Work required >> Your response should give back each record exactly, word for word.

Supplied entries >>

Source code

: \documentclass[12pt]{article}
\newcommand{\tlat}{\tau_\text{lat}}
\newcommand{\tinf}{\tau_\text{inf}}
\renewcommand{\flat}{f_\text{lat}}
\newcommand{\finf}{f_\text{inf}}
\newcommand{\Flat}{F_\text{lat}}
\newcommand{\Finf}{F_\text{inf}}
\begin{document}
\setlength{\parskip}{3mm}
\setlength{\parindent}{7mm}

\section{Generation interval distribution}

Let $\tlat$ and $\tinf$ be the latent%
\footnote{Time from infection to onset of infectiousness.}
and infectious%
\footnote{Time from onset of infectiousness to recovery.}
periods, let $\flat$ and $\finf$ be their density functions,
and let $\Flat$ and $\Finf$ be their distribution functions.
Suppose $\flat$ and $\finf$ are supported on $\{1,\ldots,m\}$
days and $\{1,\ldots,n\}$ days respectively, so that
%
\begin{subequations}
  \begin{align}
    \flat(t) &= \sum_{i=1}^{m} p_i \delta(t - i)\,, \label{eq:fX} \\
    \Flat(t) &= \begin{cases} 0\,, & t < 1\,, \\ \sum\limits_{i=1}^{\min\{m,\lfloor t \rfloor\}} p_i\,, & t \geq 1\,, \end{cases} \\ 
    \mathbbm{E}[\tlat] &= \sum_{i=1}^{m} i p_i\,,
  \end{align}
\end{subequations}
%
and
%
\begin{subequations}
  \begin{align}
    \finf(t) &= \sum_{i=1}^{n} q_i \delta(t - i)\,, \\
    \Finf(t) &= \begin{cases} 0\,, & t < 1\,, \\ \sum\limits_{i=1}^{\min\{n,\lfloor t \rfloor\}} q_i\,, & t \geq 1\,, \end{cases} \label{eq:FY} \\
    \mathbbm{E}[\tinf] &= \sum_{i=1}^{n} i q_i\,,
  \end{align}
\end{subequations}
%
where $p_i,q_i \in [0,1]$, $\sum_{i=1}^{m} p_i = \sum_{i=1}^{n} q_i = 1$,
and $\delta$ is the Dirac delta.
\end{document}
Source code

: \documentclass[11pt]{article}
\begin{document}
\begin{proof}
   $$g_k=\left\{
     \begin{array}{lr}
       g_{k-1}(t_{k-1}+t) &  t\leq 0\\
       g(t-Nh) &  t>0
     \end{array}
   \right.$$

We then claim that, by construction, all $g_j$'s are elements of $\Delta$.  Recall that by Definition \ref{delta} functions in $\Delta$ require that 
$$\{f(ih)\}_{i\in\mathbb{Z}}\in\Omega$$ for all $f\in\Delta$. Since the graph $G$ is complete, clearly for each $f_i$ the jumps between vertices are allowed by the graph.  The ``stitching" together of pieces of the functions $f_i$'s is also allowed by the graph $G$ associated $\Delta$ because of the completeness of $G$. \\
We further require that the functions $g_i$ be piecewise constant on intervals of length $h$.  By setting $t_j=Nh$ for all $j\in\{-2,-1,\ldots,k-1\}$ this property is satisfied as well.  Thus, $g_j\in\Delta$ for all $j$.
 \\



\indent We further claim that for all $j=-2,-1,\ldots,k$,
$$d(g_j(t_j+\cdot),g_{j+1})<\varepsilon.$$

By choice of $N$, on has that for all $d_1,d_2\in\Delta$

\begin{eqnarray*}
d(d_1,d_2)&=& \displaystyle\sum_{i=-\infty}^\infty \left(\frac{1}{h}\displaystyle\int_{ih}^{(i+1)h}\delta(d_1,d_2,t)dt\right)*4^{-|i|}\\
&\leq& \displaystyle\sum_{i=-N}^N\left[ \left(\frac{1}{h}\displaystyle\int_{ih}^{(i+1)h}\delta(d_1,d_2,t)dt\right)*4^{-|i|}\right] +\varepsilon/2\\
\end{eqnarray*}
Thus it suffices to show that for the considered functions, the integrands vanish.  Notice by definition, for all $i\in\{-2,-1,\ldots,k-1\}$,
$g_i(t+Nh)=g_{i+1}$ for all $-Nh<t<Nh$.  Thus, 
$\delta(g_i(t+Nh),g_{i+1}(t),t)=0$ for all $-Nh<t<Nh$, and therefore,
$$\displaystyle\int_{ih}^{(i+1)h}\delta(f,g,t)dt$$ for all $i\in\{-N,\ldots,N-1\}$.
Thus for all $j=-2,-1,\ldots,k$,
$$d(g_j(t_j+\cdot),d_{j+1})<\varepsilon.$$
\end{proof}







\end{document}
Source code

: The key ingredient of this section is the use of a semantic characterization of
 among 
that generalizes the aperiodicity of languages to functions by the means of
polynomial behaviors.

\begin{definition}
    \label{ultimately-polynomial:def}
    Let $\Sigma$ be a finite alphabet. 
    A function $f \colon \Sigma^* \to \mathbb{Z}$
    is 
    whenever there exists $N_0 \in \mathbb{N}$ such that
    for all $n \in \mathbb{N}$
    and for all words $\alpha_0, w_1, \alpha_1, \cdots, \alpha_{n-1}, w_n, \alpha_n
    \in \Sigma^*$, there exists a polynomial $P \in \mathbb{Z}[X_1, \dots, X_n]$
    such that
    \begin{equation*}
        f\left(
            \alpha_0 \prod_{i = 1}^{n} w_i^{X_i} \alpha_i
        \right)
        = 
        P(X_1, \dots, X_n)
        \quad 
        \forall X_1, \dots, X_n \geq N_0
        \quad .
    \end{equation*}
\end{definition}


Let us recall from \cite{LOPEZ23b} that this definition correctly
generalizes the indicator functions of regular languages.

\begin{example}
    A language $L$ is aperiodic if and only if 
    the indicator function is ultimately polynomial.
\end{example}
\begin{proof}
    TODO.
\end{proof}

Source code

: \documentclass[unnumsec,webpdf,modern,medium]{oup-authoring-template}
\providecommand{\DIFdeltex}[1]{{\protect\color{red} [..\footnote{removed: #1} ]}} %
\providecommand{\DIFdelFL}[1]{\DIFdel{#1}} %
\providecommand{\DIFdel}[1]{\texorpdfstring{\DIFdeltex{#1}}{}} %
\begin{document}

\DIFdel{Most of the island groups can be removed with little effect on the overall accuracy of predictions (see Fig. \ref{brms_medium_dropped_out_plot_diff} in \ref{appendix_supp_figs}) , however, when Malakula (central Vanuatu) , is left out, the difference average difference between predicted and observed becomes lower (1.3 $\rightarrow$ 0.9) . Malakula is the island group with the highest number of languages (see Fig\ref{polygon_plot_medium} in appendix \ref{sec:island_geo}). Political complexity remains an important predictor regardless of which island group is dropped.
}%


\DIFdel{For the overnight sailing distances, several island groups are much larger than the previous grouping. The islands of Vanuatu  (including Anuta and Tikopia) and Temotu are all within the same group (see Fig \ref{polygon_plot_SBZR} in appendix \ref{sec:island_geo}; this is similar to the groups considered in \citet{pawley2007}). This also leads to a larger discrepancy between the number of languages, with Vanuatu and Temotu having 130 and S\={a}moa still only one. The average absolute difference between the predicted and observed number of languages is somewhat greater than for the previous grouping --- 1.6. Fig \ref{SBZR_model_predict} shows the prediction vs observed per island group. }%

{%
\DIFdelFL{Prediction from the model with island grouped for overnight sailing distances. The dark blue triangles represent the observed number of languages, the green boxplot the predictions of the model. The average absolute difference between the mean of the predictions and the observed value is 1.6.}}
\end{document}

Solution to this task >>
Source code

: \documentclass[12pt]{article}
\newcommand{\tlat}{\tau_\text{lat}}
\newcommand{\tinf}{\tau_\text{inf}}
\renewcommand{\flat}{f_\text{lat}}
\newcommand{\finf}{f_\text{inf}}
\newcommand{\Flat}{F_\text{lat}}
\newcommand{\Finf}{F_\text{inf}}
\begin{document}
\setlength{\parskip}{3mm}
\setlength{\parindent}{7mm}

\section{Generation interval distribution}

Let $\tlat$ and $\tinf$ be the latent%
\footnote{Time from infection to onset of infectiousness.}
and infectious%
\footnote{Time from onset of infectiousness to recovery.}
periods, let $\flat$ and $\finf$ be their density functions,
and let $\Flat$ and $\Finf$ be their distribution functions.
Suppose $\flat$ and $\finf$ are supported on $\{1,\ldots,m\}$
days and $\{1,\ldots,n\}$ days respectively, so that
%
\begin{subequations}
  \begin{align}
    \flat(t) &= \sum_{i=1}^{m} p_i \delta(t - i)\,, \label{eq:fX} \\
    \Flat(t) &= \begin{cases} 0\,, & t < 1\,, \\ \sum\limits_{i=1}^{\min\{m,\lfloor t \rfloor\}} p_i\,, & t \geq 1\,, \end{cases} \\ 
    \mathbbm{E}[\tlat] &= \sum_{i=1}^{m} i p_i\,,
  \end{align}
\end{subequations}
%
and
%
\begin{subequations}
  \begin{align}
    \finf(t) &= \sum_{i=1}^{n} q_i \delta(t - i)\,, \\
    \Finf(t) &= \begin{cases} 0\,, & t < 1\,, \\ \sum\limits_{i=1}^{\min\{n,\lfloor t \rfloor\}} q_i\,, & t \geq 1\,, \end{cases} \label{eq:FY} \\
    \mathbbm{E}[\tinf] &= \sum_{i=1}^{n} i q_i\,,
  \end{align}
\end{subequations}
%
where $p_i,q_i \in [0,1]$, $\sum_{i=1}^{m} p_i = \sum_{i=1}^{n} q_i = 1$,
and $\delta$ is the Dirac delta.
\end{document}
Source code

: \documentclass[11pt]{article}
\begin{document}
\begin{proof}
   $$g_k=\left\{
     \begin{array}{lr}
       g_{k-1}(t_{k-1}+t) &  t\leq 0\\
       g(t-Nh) &  t>0
     \end{array}
   \right.$$

We then claim that, by construction, all $g_j$'s are elements of $\Delta$.  Recall that by Definition \ref{delta} functions in $\Delta$ require that 
$$\{f(ih)\}_{i\in\mathbb{Z}}\in\Omega$$ for all $f\in\Delta$. Since the graph $G$ is complete, clearly for each $f_i$ the jumps between vertices are allowed by the graph.  The ``stitching" together of pieces of the functions $f_i$'s is also allowed by the graph $G$ associated $\Delta$ because of the completeness of $G$. \\
We further require that the functions $g_i$ be piecewise constant on intervals of length $h$.  By setting $t_j=Nh$ for all $j\in\{-2,-1,\ldots,k-1\}$ this property is satisfied as well.  Thus, $g_j\in\Delta$ for all $j$.
 \\



\indent We further claim that for all $j=-2,-1,\ldots,k$,
$$d(g_j(t_j+\cdot),g_{j+1})<\varepsilon.$$

By choice of $N$, on has that for all $d_1,d_2\in\Delta$

\begin{eqnarray*}
d(d_1,d_2)&=& \displaystyle\sum_{i=-\infty}^\infty \left(\frac{1}{h}\displaystyle\int_{ih}^{(i+1)h}\delta(d_1,d_2,t)dt\right)*4^{-|i|}\\
&\leq& \displaystyle\sum_{i=-N}^N\left[ \left(\frac{1}{h}\displaystyle\int_{ih}^{(i+1)h}\delta(d_1,d_2,t)dt\right)*4^{-|i|}\right] +\varepsilon/2\\
\end{eqnarray*}
Thus it suffices to show that for the considered functions, the integrands vanish.  Notice by definition, for all $i\in\{-2,-1,\ldots,k-1\}$,
$g_i(t+Nh)=g_{i+1}$ for all $-Nh<t<Nh$.  Thus, 
$\delta(g_i(t+Nh),g_{i+1}(t),t)=0$ for all $-Nh<t<Nh$, and therefore,
$$\displaystyle\int_{ih}^{(i+1)h}\delta(f,g,t)dt$$ for all $i\in\{-N,\ldots,N-1\}$.
Thus for all $j=-2,-1,\ldots,k$,
$$d(g_j(t_j+\cdot),d_{j+1})<\varepsilon.$$
\end{proof}







\end{document}
Source code

: The key ingredient of this section is the use of a semantic characterization of
 among 
that generalizes the aperiodicity of languages to functions by the means of
polynomial behaviors.

\begin{definition}
    \label{ultimately-polynomial:def}
    Let $\Sigma$ be a finite alphabet. 
    A function $f \colon \Sigma^* \to \mathbb{Z}$
    is 
    whenever there exists $N_0 \in \mathbb{N}$ such that
    for all $n \in \mathbb{N}$
    and for all words $\alpha_0, w_1, \alpha_1, \cdots, \alpha_{n-1}, w_n, \alpha_n
    \in \Sigma^*$, there exists a polynomial $P \in \mathbb{Z}[X_1, \dots, X_n]$
    such that
    \begin{equation*}
        f\left(
            \alpha_0 \prod_{i = 1}^{n} w_i^{X_i} \alpha_i
        \right)
        = 
        P(X_1, \dots, X_n)
        \quad 
        \forall X_1, \dots, X_n \geq N_0
        \quad .
    \end{equation*}
\end{definition}


Let us recall from \cite{LOPEZ23b} that this definition correctly
generalizes the indicator functions of regular languages.

\begin{example}
    A language $L$ is aperiodic if and only if 
    the indicator function is ultimately polynomial.
\end{example}
\begin{proof}
    TODO.
\end{proof}

Source code

: \documentclass[unnumsec,webpdf,modern,medium]{oup-authoring-template}
\providecommand{\DIFdeltex}[1]{{\protect\color{red} [..\footnote{removed: #1} ]}} %
\providecommand{\DIFdelFL}[1]{\DIFdel{#1}} %
\providecommand{\DIFdel}[1]{\texorpdfstring{\DIFdeltex{#1}}{}} %
\begin{document}

\DIFdel{Most of the island groups can be removed with little effect on the overall accuracy of predictions (see Fig. \ref{brms_medium_dropped_out_plot_diff} in \ref{appendix_supp_figs}) , however, when Malakula (central Vanuatu) , is left out, the difference average difference between predicted and observed becomes lower (1.3 $\rightarrow$ 0.9) . Malakula is the island group with the highest number of languages (see Fig\ref{polygon_plot_medium} in appendix \ref{sec:island_geo}). Political complexity remains an important predictor regardless of which island group is dropped.
}%


\DIFdel{For the overnight sailing distances, several island groups are much larger than the previous grouping. The islands of Vanuatu  (including Anuta and Tikopia) and Temotu are all within the same group (see Fig \ref{polygon_plot_SBZR} in appendix \ref{sec:island_geo}; this is similar to the groups considered in \citet{pawley2007}). This also leads to a larger discrepancy between the number of languages, with Vanuatu and Temotu having 130 and S\={a}moa still only one. The average absolute difference between the predicted and observed number of languages is somewhat greater than for the previous grouping --- 1.6. Fig \ref{SBZR_model_predict} shows the prediction vs observed per island group. }%

{%
\DIFdelFL{Prediction from the model with island grouped for overnight sailing distances. The dark blue triangles represent the observed number of languages, the green boxplot the predictions of the model. The average absolute difference between the mean of the predictions and the observed value is 1.6.}}
\end{document}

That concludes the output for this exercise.